Les recourants invoquent le fait que les infractions aux articles 50 et 51 LADB
ont été commises par B.X._______ et que l’on ne sait pas qui est responsable de
la violation de l’art. 45 LADB. Cet élément n’est pas déterminant (cf.
l’arrêt TA GE.2003.114 précité, considérant que l’exploitant est responsable
des infractions commises par ses employés). Il s’avère par contre que c’est B.X._______
qui est détentrice de l’autorisation d’exploiter ; à ce titre, il est
normal qu’un avertissement lui soit adressé.
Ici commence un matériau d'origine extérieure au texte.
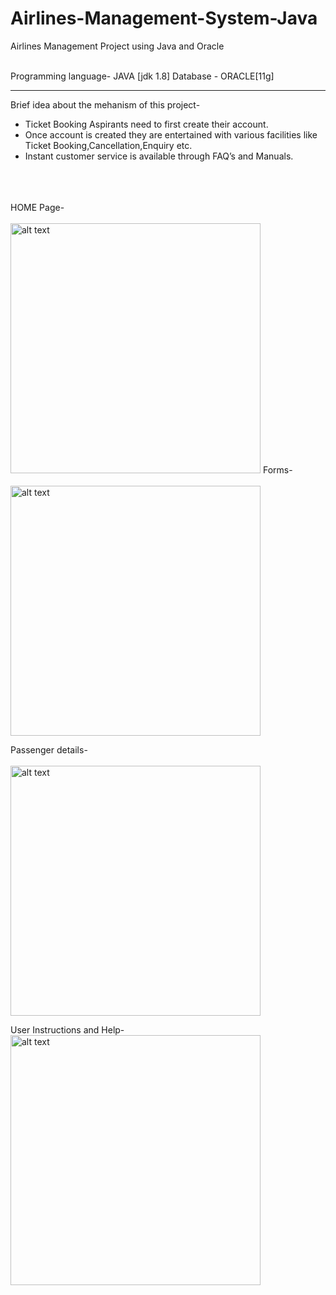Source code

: # Airlines-Management-System-Java
Airlines Management Project using Java and Oracle
<br/>
<br/>


Programming language- JAVA [jdk 1.8]
Database           - ORACLE[11g]
*************************************
Brief idea about the mehanism of this project-
- Ticket Booking Aspirants need to first create their account.
- Once account is created they are entertained with various facilities like Ticket Booking,Cancellation,Enquiry etc.
- Instant customer service is available through FAQ’s and Manuals.
<br/>
<br/>
</br/>
HOME Page-
<br/>
<br/>
<img src="https://user-images.githubusercontent.com/32098417/36600898-9ef3a3fc-18d9-11e8-9843-f16ae8a5a323.jpg" 
 alt="alt text" width="400">
 Forms-
<br/>
<br/>
<img src="https://user-images.githubusercontent.com/32098417/36600653-dcd91892-18d8-11e8-9ec0-1278488d0c14.JPG" 
 alt="alt text" width="400">
 
 Passenger details-
 <br/>
 <br/>
 <img src="https://user-images.githubusercontent.com/32098417/36602260-9851455a-18dd-11e8-833e-88e92ce5b8b7.JPG" 
 alt="alt text" width="400">
 
 User Instructions and Help-
 <br/>
 <brt/>
 <img src="https://user-images.githubusercontent.com/32098417/36602584-61a6ed24-18de-11e8-8d5c-7784cfab943c.JPG" 
 alt="alt text" width="400">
A.X._______ quant à lui est
inscrit au registre du commerce de Moudon comme seul détenteur de la signature
individuelle pour l’entreprise individuelle « C._______ X._______ »
(état au 8 février 2007). Il ressort aussi du dossier qu’il se déclare patron
de l’établissement et que c’est lui qui prend en fait toutes les décisions
importantes concernant la gestion du café. Néanmoins, sous l’angle formel, il
ne fait pas partie du cercle des personnes qui peuvent être visées par un
avertissement aux termes de l’art. 62 LADB. L’avertissement devra ainsi être
adressé à B.X._______ uniquement. Il n’en reste pas moins que A.X._______ est
également concerné par la présente procédure. S’il devait à nouveau faire
l’objet d’une procédure pour violation des articles 50 et 51 LADB, il ne
pourrait se prévaloir de l’absence de précédent.
7.
Dans ces conditions, le recours doit être admis, la
décision attaquée étant annulée et le dossier retourné à l'autorité intimée
pour nouvelle décision au sens des considérants.
Vu le sort du recours, les frais sont laissés à la
charge de l’Etat. Ce dernier versera en outre des dépens aux recourants, qui
ont procédé par l'intermédiaire d'un mandataire professionnel.
Dispositif
Par ces motifs
le Tribunal administratif
arrête :
I.
Le recours est admis
II.
La décision du Département de l'économie du 12 octobre
2006 est annulée, le dossier lui étant retourné pour nouvelle décision au sens
des considérants.
III.
L'Etat de Vaud, par l'intermédiaire du Département de
l'économie, versera à A. et B.X._______ un montant de 1'000 (mille) francs à
titre de dépens.
IV.
Les frais sont laissés à la charge de l'Etat.
Lausanne, le 2 mars 2007/san
Le président : La
greffière :
Le présent arrêt est communiqué aux destinataires de
l'avis d'envoi ci-joint.
Le présent arrêt peut faire l'objet, dans les trente
jours suivant sa notification, d'un recours au Tribunal fédéral. Le recours en
matière de droit public s'exerce aux conditions des articles 82 ss de la loi du
17 juin 2005 sur le Tribunal fédéral (LTF - RS 173.110), le recours
constitutionnel subsidiaire à celles des articles 113 ss LTF.